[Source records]
★ ★ ★
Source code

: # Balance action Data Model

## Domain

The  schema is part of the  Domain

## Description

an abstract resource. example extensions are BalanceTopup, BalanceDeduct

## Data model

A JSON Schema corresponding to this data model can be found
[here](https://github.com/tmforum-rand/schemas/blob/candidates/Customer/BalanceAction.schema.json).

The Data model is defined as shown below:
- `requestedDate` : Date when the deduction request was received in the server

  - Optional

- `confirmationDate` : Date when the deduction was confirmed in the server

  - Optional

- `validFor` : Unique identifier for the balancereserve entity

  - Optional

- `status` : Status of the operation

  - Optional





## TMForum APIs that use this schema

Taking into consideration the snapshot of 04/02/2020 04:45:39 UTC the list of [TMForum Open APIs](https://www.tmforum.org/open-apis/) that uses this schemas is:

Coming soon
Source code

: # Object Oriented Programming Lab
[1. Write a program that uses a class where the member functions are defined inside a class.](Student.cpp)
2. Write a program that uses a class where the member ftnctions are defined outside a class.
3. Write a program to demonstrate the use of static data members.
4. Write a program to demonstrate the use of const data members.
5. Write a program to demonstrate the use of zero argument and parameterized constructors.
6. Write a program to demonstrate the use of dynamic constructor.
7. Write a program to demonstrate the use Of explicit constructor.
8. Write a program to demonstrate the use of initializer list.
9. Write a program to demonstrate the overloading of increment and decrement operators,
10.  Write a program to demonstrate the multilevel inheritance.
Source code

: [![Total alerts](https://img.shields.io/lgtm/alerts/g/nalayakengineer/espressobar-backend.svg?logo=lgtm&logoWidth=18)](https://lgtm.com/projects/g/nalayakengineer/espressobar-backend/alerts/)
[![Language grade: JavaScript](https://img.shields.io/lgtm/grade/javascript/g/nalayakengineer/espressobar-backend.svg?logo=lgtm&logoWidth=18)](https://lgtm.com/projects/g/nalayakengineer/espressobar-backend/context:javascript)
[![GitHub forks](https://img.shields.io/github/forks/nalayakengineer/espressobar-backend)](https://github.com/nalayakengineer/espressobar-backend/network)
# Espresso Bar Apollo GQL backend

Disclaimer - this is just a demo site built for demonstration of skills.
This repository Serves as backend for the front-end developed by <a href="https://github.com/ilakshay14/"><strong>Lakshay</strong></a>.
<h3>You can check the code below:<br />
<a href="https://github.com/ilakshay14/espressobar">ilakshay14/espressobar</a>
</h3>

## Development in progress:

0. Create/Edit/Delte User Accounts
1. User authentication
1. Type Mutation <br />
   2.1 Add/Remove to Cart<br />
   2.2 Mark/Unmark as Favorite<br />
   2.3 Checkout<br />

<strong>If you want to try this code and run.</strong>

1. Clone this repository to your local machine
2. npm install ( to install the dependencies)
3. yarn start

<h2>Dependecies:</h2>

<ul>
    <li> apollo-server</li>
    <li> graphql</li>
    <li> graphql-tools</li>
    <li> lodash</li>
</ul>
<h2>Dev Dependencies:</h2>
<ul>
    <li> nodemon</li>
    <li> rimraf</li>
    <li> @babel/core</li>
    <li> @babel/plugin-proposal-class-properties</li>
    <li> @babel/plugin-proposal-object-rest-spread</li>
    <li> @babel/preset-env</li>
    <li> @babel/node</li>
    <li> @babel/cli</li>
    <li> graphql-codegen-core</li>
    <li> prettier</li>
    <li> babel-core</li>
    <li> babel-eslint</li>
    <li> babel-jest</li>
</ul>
★ ★ ★
■ WHAT THIS TASK INVOLVES
Please copy each line of the entries in which the word "graphql" shows up.

■ COMPLETED TASK
    <li> graphql</li>
    <li> graphql-tools</li>
    <li> graphql-codegen-core</li>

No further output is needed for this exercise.